Technically chars are integers. Just with a narrower range.

Usually the range will be 1 byte (8 bits). This is because 1 byte allows for 2^8 unique combinations (256). And there are 256 ASCII characters (http://www.ascii-code.com). Therefore each character can fit into a single byte. This means that there isn’t a need for an extra byte.

You can test the range like so:

printf("On this machine, char is stored in %lu bytes. (%lu bits wide).\n",
           sizeof(char),
           ((sizeof(char)) * 8));

You can also declare chars using their decimal, hexidecimal, octal or binary* equivalents.

The code example below represents the tilde constant (see the ASCII table @  http://www.ascii-code.com)

char charSymbol = '~';
printf("Value of charSymbol is: %c \n", charSymbol); // outputs ~

char charDec = 126;
printf("Value of charDec is: %c \n", charDec); // outputs ~

char charHex = 0x7E;
printf("Value of charHex is: %c \n", charHex); // outputs ~

char charOct = 0176;
printf("Value of charOct is: %c \n", charOct); // outputs ~

char charBin =  0b01111110;
printf("Value of charBin is: %c \n", charBin); // outputs ~

All of which are identical.

*Standard C does not support binary constants like 0b01111110; that’s a gcc extension.

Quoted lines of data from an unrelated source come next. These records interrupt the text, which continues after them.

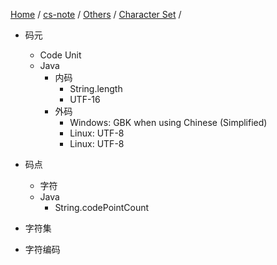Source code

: [Home](https://mengxianbin.github.io) /
[cs-note](https://mengxianbin.github.io/cs-note) /
[Others](https://mengxianbin.github.io/cs-note/content/Others) /
[Character Set](https://mengxianbin.github.io/cs-note/content/Others/Character%20Set) /

* 码元
    * Code Unit
    * Java
        * 内码
            * String.length
            * UTF-16
        * 外码
            * Windows: GBK when using Chinese (Simplified)
            * Linux: UTF-8
            * Linux: UTF-8

* 码点
    * 字符
    * Java
        * String.codePointCount

* 字符集

* 字符编码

You can also test a variable’s rvalue against the decimal, hex, oct or binary values.

char c;
    
printf("Enter a letter:\n");
scanf("%c", &c);
    
char tilde = 0x7E;
    
if (c == tilde){
    printf("you entered a tilde!\n");
}

Why single quotation marks only?

In C (and in C++) single quotes identify a single character (char), while double quotes create a [string literal](http://joncarlmatthews.com/c/notes/data%20type/2014/08/08/c-notes-data-types-string.html). ‘a’ is a single a character literal (char), while “a” is a string literal containing an ‘a’ and a null terminator (effectively a 2 char array).